Problem details ▸ Repeat what the lines below say, word for word, and skip every image.
--- Records shown Enclosed Below ---
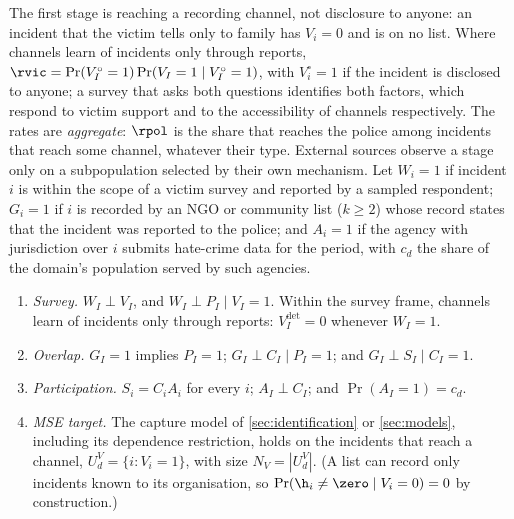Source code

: The first stage is reaching a recording channel, not disclosure to anyone: an incident that the victim tells only to family has $V_i=0$ and is on no list. Where channels learn of incidents only through reports, $\rvic=\Pr(V^{\circ}_I=1)\Pr(V_I=1\mid V^{\circ}_I=1)$, with $V^{\circ}_i=1$ if the incident is disclosed to anyone; a survey that asks both questions identifies both factors, which respond to victim support and to the accessibility of channels respectively. The rates are \emph{aggregate}: $\rpol$ is the share that reaches the police among incidents that reach some channel, whatever their type. External sources observe a stage only on a subpopulation selected by their own mechanism. Let $W_i=1$ if incident $i$ is within the scope of a victim survey and reported by a sampled respondent; $G_i=1$ if $i$ is recorded by an NGO or community list ($k\ge2$) whose record states that the incident was reported to the police; and $A_i=1$ if the agency with jurisdiction over $i$ submits hate-crime data for the period, with $c_d$ the share of the domain's population served by such agencies.

\begin{assumption}\label{asm:funnel}
\leavevmode
\begin{enumerate}[({F}1)]
  \item\label{asm:funnel-survey} \emph{Survey.} $W_I\perp V_I$, and $W_I\perp P_I\mid V_I=1$. Within the survey frame, channels learn of incidents only through reports: $V^{\mathrm{det}}_I=0$ whenever $W_I=1$.
  \item\label{asm:funnel-overlap} \emph{Overlap.} $G_I=1$ implies $P_I=1$; $G_I\perp C_I\mid P_I=1$; and $G_I\perp S_I\mid C_I=1$.
  \item\label{asm:funnel-part} \emph{Participation.} $S_i=C_iA_i$ for every $i$; $A_I\perp C_I$; and $\Pr(A_I=1)=c_d$.
  \item\label{asm:funnel-mse} \emph{MSE target.} The capture model of \cref{sec:identification} or \cref{sec:models}, including its dependence restriction, holds on the incidents that reach a channel, $U_d^{V}=\{i:V_i=1\}$, with size $N_V=|U_d^{V}|$. (A list can record only incidents known to its organisation, so $\Pr(\h_i\neq\zero\mid V_i=0)=0$ by construction.)
\end{enumerate}
\end{assumption}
--- End of Enclosed Records shown ---
Problem solution ▸
Source code

: The first stage is reaching a recording channel, not disclosure to anyone: an incident that the victim tells only to family has $V_i=0$ and is on no list. Where channels learn of incidents only through reports, $\rvic=\Pr(V^{\circ}_I=1)\Pr(V_I=1\mid V^{\circ}_I=1)$, with $V^{\circ}_i=1$ if the incident is disclosed to anyone; a survey that asks both questions identifies both factors, which respond to victim support and to the accessibility of channels respectively. The rates are \emph{aggregate}: $\rpol$ is the share that reaches the police among incidents that reach some channel, whatever their type. External sources observe a stage only on a subpopulation selected by their own mechanism. Let $W_i=1$ if incident $i$ is within the scope of a victim survey and reported by a sampled respondent; $G_i=1$ if $i$ is recorded by an NGO or community list ($k\ge2$) whose record states that the incident was reported to the police; and $A_i=1$ if the agency with jurisdiction over $i$ submits hate-crime data for the period, with $c_d$ the share of the domain's population served by such agencies.

\begin{assumption}\label{asm:funnel}
\leavevmode
\begin{enumerate}[({F}1)]
  \item\label{asm:funnel-survey} \emph{Survey.} $W_I\perp V_I$, and $W_I\perp P_I\mid V_I=1$. Within the survey frame, channels learn of incidents only through reports: $V^{\mathrm{det}}_I=0$ whenever $W_I=1$.
  \item\label{asm:funnel-overlap} \emph{Overlap.} $G_I=1$ implies $P_I=1$; $G_I\perp C_I\mid P_I=1$; and $G_I\perp S_I\mid C_I=1$.
  \item\label{asm:funnel-part} \emph{Participation.} $S_i=C_iA_i$ for every $i$; $A_I\perp C_I$; and $\Pr(A_I=1)=c_d$.
  \item\label{asm:funnel-mse} \emph{MSE target.} The capture model of \cref{sec:identification} or \cref{sec:models}, including its dependence restriction, holds on the incidents that reach a channel, $U_d^{V}=\{i:V_i=1\}$, with size $N_V=|U_d^{V}|$. (A list can record only incidents known to its organisation, so $\Pr(\h_i\neq\zero\mid V_i=0)=0$ by construction.)
\end{enumerate}
\end{assumption}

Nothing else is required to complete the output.